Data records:
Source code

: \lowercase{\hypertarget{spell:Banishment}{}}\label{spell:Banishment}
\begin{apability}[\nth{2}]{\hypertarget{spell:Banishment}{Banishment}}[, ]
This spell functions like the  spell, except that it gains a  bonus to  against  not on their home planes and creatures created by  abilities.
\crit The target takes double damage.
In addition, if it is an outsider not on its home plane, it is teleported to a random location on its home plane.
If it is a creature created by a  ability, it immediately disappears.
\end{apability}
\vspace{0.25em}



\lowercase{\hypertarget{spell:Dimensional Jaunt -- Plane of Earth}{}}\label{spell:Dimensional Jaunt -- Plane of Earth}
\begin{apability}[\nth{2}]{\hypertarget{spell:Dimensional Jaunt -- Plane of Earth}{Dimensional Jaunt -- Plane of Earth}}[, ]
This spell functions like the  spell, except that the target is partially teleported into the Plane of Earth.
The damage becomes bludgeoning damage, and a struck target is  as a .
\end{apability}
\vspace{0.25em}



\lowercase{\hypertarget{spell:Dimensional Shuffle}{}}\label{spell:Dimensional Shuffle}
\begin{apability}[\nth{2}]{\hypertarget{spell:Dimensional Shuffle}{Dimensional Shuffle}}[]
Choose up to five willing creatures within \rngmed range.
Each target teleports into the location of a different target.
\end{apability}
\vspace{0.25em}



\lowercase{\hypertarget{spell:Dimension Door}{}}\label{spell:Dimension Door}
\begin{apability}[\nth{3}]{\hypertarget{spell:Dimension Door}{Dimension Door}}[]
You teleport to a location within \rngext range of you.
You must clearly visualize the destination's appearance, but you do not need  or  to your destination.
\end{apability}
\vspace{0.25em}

Problem requirements:
Read the data above and pull out each line that holds the string "Jaunt".

Written response:
\lowercase{\hypertarget{spell:Dimensional Jaunt -- Plane of Earth}{}}\label{spell:Dimensional Jaunt -- Plane of Earth}
\begin{apability}[\nth{2}]{\hypertarget{spell:Dimensional Jaunt -- Plane of Earth}{Dimensional Jaunt -- Plane of Earth}}[, ]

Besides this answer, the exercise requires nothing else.